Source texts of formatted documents
BEGIN

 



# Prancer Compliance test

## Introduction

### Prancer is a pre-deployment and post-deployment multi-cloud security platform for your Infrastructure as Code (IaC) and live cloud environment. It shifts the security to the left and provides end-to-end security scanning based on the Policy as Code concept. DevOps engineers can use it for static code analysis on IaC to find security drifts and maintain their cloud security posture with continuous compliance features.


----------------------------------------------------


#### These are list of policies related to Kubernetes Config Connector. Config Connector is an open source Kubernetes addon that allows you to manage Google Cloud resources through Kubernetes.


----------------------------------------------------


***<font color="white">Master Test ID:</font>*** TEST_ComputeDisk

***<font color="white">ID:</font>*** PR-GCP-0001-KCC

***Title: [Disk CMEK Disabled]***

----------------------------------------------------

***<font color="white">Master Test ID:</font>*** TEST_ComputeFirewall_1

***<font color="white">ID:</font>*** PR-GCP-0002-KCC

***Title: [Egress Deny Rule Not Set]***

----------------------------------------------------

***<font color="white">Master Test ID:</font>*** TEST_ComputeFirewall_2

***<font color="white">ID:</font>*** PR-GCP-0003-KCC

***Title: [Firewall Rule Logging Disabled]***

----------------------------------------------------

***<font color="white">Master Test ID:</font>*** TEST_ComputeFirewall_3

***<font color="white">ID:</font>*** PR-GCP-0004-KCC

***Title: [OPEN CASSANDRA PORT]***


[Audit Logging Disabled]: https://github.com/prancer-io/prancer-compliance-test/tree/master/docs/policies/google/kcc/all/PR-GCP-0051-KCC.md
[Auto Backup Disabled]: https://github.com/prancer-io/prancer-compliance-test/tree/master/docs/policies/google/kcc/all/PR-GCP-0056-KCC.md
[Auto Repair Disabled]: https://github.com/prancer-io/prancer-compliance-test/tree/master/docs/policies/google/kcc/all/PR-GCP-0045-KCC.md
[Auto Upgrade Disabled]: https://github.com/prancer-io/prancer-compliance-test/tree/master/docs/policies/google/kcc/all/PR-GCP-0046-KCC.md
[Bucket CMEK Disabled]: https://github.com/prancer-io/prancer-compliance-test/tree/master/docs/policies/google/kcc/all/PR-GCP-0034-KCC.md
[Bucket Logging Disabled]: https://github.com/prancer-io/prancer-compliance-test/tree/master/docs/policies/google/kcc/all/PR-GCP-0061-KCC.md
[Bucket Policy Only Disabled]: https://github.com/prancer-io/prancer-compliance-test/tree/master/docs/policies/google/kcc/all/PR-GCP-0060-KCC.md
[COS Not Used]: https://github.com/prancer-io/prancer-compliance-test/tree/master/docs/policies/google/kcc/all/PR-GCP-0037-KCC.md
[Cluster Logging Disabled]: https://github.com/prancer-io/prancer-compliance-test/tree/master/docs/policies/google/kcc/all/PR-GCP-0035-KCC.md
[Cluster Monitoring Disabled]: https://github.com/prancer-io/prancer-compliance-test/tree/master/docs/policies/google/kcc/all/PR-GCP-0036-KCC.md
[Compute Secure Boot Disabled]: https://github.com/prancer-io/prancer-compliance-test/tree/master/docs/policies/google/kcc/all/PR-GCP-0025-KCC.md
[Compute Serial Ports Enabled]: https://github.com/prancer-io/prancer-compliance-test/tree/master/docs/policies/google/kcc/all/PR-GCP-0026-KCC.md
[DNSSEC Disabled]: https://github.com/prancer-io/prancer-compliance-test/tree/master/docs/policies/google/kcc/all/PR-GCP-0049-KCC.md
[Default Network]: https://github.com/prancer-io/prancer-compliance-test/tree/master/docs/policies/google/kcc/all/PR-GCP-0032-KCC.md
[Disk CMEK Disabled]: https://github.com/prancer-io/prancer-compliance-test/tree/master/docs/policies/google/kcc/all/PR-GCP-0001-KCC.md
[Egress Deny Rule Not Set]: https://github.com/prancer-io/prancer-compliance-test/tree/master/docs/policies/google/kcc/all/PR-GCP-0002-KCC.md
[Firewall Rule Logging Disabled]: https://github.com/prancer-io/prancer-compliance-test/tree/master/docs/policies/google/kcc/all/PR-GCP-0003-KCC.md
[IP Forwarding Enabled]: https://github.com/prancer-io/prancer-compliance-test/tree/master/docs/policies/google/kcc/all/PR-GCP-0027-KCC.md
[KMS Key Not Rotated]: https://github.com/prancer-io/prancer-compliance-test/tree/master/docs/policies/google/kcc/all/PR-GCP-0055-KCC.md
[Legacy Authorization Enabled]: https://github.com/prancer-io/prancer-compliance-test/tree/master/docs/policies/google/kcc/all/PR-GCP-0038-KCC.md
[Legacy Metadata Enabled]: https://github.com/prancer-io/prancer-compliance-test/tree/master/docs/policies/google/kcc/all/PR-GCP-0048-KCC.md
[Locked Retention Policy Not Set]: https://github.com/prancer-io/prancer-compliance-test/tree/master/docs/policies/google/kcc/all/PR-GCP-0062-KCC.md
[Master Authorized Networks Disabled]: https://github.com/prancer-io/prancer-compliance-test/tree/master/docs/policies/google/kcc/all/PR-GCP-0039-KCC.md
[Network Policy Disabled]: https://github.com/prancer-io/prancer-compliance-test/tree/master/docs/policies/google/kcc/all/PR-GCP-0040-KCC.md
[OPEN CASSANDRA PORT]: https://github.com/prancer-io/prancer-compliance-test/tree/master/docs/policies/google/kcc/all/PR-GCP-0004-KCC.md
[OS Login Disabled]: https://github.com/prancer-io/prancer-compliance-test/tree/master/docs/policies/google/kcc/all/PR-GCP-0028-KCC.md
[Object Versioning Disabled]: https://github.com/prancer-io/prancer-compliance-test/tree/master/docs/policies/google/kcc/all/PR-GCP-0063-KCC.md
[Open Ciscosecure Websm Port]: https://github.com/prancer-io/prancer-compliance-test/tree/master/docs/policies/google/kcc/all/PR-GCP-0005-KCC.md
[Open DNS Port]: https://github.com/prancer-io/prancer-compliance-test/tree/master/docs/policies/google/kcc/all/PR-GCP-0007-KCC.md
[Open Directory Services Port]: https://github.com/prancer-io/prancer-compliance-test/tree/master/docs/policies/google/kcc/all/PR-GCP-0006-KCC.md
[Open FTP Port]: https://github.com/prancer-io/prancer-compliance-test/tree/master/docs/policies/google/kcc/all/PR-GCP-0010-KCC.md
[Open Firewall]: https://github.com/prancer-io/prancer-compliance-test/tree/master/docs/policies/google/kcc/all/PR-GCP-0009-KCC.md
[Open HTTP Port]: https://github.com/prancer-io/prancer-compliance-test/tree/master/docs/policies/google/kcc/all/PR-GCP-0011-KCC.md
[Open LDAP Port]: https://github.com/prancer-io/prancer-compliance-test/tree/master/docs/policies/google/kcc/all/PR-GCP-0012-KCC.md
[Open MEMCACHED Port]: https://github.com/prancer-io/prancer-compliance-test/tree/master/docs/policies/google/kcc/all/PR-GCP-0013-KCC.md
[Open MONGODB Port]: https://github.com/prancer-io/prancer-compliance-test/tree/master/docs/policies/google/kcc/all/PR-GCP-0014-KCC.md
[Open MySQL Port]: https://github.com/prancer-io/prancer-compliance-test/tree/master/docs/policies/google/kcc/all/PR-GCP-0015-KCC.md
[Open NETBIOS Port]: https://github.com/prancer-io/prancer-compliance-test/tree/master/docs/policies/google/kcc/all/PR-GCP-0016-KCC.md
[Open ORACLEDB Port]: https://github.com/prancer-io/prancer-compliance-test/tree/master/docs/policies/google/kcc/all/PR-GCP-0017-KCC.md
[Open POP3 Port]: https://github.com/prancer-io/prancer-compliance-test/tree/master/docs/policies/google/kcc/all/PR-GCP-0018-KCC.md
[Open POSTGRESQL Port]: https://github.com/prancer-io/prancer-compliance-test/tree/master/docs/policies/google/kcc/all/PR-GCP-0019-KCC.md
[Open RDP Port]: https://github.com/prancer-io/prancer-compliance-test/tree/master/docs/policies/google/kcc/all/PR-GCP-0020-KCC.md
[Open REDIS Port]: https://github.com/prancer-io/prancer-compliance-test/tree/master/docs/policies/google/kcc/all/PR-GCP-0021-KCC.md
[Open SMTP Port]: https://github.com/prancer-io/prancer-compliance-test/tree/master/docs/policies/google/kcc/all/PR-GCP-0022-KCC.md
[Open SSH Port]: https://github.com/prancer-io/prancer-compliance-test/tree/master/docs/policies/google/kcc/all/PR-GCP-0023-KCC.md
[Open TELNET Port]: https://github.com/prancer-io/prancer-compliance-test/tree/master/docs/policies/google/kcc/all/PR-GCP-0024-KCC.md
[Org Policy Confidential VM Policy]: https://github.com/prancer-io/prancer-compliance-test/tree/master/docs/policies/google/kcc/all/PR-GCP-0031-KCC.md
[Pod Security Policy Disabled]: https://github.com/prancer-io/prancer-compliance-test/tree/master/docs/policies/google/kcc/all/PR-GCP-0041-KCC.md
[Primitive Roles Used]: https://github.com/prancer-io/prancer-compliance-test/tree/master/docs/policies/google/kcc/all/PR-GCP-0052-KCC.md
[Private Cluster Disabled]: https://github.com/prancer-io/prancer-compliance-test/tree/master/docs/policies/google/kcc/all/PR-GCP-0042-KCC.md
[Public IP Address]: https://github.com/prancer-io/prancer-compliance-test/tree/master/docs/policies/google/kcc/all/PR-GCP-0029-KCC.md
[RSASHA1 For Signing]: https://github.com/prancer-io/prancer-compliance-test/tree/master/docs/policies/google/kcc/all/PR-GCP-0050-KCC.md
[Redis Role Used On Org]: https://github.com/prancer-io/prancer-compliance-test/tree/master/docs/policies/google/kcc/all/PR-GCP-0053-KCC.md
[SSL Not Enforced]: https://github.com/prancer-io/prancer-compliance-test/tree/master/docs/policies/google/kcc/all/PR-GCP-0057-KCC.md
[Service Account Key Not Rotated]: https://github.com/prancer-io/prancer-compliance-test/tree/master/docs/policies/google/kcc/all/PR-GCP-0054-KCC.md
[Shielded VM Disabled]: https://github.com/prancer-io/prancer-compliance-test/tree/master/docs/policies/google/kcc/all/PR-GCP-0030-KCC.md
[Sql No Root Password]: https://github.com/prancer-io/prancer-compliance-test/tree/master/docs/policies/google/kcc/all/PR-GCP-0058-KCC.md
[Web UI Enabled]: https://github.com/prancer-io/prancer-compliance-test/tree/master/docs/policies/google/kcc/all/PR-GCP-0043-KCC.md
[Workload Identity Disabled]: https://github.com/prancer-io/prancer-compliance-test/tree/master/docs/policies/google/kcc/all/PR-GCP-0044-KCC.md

END

Please return only the lines above, starting at the line that has "[Open Ciscosecure Websm" and ending at the line that has "[Open Directory Services", keeping both and leaving each one unchanged.

Worked solution:
[Open Ciscosecure Websm Port]: https://github.com/prancer-io/prancer-compliance-test/tree/master/docs/policies/google/kcc/all/PR-GCP-0005-KCC.md
[Open DNS Port]: https://github.com/prancer-io/prancer-compliance-test/tree/master/docs/policies/google/kcc/all/PR-GCP-0007-KCC.md
[Open Directory Services Port]: https://github.com/prancer-io/prancer-compliance-test/tree/master/docs/policies/google/kcc/all/PR-GCP-0006-KCC.md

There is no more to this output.